◆ Records for this exercise
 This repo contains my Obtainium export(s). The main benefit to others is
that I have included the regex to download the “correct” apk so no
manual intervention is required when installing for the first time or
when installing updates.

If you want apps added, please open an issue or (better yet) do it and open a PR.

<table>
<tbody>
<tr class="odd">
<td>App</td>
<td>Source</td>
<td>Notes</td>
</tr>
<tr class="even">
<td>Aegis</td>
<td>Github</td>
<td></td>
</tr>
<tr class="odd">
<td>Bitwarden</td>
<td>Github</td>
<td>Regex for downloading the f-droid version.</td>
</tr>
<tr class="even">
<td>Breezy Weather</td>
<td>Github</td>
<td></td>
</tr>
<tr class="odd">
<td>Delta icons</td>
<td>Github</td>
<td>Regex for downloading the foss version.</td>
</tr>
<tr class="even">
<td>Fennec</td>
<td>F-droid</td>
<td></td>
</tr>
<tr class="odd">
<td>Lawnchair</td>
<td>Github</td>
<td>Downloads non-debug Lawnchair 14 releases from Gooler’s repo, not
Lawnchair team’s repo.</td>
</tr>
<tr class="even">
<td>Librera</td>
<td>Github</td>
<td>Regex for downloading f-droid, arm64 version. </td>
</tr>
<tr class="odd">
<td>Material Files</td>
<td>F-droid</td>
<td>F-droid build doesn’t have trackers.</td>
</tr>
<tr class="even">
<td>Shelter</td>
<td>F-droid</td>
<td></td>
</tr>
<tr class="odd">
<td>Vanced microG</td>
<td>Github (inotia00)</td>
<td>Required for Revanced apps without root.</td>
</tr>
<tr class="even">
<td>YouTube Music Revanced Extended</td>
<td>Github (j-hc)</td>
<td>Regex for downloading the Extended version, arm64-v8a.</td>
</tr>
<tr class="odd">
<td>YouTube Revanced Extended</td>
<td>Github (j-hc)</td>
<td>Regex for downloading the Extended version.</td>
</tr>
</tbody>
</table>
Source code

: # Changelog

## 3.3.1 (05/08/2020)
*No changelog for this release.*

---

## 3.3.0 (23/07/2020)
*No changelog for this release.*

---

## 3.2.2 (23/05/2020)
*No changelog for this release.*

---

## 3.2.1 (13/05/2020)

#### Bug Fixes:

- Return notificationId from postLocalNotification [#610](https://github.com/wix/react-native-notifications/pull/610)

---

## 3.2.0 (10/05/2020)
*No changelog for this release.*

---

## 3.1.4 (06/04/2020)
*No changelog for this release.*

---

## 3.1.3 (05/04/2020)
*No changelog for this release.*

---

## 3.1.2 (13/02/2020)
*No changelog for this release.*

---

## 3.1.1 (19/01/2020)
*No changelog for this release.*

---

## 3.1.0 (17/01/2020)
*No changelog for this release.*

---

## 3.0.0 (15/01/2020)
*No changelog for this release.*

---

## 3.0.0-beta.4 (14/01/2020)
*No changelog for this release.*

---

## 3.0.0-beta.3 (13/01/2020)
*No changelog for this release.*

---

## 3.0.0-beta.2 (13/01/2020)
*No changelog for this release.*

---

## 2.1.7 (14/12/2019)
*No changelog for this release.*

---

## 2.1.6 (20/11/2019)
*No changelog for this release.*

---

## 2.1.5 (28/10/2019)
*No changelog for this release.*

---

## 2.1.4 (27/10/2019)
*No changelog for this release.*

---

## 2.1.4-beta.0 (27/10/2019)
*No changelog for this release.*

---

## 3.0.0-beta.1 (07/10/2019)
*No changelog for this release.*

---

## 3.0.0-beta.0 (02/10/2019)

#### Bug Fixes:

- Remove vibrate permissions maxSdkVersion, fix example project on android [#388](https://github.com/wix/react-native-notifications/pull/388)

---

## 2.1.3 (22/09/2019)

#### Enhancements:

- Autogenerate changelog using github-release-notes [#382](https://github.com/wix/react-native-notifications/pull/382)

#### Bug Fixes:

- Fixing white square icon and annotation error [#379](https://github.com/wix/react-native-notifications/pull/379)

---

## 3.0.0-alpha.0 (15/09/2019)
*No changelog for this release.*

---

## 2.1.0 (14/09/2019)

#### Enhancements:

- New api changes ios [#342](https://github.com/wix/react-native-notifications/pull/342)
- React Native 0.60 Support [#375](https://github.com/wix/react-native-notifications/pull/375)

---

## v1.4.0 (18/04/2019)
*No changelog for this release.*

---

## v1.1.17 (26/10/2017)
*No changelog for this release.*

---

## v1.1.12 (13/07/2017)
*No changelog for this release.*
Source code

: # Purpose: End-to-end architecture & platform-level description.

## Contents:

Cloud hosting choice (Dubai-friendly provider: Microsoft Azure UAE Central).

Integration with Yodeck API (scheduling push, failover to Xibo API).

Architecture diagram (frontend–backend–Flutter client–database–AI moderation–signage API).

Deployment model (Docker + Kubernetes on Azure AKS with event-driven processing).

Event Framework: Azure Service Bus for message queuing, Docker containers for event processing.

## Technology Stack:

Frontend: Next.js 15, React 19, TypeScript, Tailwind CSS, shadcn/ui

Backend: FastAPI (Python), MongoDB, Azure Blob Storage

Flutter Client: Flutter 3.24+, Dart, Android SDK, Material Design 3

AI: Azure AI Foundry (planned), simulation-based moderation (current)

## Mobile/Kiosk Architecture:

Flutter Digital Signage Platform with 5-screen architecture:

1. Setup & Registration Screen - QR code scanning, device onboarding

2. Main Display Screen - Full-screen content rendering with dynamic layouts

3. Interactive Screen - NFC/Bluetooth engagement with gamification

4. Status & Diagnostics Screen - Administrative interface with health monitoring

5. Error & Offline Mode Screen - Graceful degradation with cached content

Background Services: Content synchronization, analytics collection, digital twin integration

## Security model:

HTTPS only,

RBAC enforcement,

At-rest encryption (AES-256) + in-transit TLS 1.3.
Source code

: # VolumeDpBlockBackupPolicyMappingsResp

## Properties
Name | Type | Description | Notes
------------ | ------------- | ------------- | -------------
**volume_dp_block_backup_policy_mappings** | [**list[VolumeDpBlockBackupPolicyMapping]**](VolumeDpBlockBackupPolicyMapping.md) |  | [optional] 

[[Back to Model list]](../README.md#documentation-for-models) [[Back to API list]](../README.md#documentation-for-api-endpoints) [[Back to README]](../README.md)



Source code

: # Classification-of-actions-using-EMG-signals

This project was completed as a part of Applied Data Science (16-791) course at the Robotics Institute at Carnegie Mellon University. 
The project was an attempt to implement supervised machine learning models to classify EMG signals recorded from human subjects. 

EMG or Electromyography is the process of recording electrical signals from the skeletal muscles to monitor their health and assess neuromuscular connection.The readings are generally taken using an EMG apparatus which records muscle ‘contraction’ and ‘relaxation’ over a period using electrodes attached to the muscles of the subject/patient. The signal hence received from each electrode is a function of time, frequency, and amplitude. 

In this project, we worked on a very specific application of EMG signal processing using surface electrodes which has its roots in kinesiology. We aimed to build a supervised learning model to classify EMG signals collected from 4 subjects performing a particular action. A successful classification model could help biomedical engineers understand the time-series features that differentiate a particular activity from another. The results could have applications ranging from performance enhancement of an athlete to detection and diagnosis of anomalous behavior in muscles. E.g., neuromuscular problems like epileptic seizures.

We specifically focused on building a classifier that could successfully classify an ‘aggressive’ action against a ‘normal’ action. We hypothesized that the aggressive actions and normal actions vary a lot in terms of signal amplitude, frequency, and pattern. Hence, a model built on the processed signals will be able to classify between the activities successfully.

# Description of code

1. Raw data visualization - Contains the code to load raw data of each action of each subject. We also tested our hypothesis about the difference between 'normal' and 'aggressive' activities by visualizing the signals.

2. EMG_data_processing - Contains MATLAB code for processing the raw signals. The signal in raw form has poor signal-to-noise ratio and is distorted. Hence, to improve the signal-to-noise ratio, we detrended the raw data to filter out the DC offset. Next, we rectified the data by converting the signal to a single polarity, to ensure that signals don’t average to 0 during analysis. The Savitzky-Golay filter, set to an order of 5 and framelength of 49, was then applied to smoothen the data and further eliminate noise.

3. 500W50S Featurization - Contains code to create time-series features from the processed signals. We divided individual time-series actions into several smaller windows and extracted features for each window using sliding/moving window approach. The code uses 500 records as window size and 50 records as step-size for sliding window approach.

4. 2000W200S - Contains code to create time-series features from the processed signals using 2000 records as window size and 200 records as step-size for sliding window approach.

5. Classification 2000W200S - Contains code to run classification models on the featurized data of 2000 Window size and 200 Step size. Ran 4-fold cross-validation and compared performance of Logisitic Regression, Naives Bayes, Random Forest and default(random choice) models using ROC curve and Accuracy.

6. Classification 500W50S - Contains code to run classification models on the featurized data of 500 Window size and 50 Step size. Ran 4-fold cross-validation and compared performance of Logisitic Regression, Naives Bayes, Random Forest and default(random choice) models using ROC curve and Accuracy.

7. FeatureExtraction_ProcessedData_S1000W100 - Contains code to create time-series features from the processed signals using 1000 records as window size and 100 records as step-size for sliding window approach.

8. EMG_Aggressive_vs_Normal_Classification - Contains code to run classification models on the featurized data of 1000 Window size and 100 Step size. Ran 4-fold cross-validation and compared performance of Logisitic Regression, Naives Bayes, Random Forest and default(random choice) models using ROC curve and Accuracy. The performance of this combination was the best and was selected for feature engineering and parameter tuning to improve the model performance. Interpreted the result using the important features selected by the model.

◆ Requirement
Work through the data above and give the number of lines in which "Azure" appears; add nothing else.

◆ Solution for this task
5